Document images with source code
★ ★ ★ ★ ★

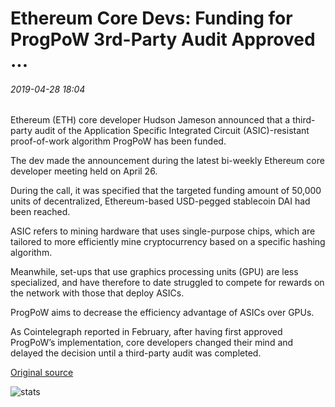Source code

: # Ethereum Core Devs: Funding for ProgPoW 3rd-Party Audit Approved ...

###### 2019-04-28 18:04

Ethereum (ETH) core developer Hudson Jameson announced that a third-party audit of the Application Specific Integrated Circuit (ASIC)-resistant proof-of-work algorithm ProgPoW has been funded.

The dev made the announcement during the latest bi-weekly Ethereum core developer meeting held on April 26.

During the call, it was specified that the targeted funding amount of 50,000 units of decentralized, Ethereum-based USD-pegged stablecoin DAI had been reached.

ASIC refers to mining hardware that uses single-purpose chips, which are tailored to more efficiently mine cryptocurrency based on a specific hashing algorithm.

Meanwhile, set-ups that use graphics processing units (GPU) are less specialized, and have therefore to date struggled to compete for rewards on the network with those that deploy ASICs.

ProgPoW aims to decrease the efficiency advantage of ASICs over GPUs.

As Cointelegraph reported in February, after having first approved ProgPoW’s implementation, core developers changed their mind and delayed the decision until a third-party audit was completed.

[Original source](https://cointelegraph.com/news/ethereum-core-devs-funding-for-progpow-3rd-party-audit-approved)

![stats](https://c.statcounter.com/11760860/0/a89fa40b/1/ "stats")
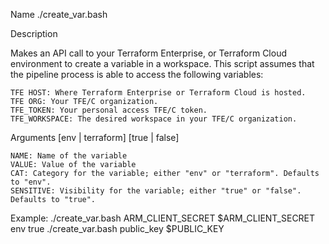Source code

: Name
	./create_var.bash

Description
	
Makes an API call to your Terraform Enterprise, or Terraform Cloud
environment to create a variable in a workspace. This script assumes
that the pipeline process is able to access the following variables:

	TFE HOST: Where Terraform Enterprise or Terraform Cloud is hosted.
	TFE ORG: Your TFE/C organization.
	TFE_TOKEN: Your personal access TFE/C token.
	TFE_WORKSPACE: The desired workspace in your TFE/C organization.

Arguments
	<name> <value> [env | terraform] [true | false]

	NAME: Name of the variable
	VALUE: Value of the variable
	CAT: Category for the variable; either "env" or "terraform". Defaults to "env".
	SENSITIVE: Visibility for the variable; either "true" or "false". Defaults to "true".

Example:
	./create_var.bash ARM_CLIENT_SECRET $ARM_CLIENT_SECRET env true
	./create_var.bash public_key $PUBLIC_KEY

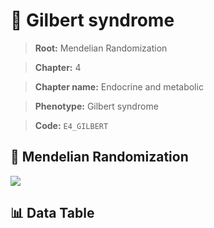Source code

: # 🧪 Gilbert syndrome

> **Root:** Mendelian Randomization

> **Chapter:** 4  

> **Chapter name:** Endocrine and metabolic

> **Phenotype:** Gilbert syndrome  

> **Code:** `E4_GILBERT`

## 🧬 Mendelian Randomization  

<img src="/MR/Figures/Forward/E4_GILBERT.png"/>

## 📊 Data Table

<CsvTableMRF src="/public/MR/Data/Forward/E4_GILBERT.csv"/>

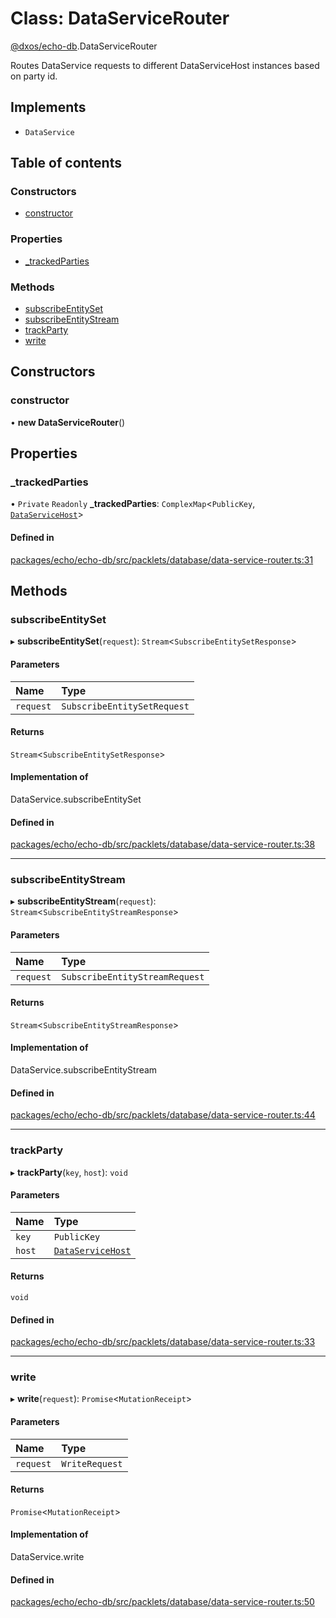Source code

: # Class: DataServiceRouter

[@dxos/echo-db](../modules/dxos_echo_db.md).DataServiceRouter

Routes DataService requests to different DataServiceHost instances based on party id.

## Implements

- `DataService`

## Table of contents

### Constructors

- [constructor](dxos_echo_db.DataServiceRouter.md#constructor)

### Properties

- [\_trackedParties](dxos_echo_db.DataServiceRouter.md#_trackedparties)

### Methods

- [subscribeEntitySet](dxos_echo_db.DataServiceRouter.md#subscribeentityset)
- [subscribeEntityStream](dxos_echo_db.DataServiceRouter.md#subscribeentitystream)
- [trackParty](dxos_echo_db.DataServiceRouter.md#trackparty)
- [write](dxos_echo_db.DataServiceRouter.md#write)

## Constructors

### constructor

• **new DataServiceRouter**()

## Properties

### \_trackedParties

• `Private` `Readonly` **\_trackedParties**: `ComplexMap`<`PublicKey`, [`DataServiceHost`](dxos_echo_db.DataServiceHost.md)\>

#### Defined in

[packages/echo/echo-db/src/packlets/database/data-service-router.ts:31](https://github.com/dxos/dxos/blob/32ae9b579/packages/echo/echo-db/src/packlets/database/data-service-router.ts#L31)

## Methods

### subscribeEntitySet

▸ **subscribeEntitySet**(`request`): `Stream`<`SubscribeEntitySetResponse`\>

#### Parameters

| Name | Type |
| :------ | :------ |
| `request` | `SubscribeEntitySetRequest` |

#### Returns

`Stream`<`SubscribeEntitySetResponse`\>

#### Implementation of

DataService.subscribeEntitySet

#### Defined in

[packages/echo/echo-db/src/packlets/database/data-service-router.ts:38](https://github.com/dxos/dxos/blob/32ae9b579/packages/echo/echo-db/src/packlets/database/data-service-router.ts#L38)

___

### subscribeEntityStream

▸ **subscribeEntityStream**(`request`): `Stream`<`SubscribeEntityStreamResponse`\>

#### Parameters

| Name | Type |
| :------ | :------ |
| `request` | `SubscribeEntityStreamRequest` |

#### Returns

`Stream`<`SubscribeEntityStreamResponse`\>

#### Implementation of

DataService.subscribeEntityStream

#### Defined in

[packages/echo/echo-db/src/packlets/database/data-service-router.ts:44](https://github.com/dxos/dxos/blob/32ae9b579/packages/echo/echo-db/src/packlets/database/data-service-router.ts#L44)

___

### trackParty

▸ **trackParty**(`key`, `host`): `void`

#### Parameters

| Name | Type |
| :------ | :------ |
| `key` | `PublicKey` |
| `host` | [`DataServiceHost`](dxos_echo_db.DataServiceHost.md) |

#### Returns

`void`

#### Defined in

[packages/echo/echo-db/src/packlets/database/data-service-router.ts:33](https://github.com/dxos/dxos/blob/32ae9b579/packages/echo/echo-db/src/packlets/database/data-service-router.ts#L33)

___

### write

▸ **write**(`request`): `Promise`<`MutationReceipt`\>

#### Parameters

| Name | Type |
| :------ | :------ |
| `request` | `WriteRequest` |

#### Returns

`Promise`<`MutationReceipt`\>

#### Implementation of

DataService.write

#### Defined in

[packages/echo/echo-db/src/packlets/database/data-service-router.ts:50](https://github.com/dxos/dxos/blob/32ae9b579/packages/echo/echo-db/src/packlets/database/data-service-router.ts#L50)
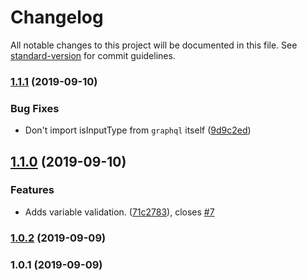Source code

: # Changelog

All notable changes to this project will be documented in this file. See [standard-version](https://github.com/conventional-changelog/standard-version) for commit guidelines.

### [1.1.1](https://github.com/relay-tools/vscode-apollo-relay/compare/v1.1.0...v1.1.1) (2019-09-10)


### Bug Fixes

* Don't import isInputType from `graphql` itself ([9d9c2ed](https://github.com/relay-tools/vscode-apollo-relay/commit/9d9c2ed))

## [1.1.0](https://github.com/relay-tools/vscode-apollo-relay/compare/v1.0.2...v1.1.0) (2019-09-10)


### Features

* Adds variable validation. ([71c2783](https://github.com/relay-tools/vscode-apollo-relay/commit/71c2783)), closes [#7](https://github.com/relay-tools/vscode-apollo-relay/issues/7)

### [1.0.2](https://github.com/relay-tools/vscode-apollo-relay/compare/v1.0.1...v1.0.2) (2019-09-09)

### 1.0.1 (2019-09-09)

★ ★ ★ ★ ★

**Work item:**
Your task is to copy every line in the entries that holds the string "DataServiceRouter".

**Final answer:**
: # Class: DataServiceRouter
[@dxos/echo-db](../modules/dxos_echo_db.md).DataServiceRouter
- [constructor](dxos_echo_db.DataServiceRouter.md#constructor)
- [\_trackedParties](dxos_echo_db.DataServiceRouter.md#_trackedparties)
- [subscribeEntitySet](dxos_echo_db.DataServiceRouter.md#subscribeentityset)
- [subscribeEntityStream](dxos_echo_db.DataServiceRouter.md#subscribeentitystream)
- [trackParty](dxos_echo_db.DataServiceRouter.md#trackparty)
- [write](dxos_echo_db.DataServiceRouter.md#write)
• **new DataServiceRouter**()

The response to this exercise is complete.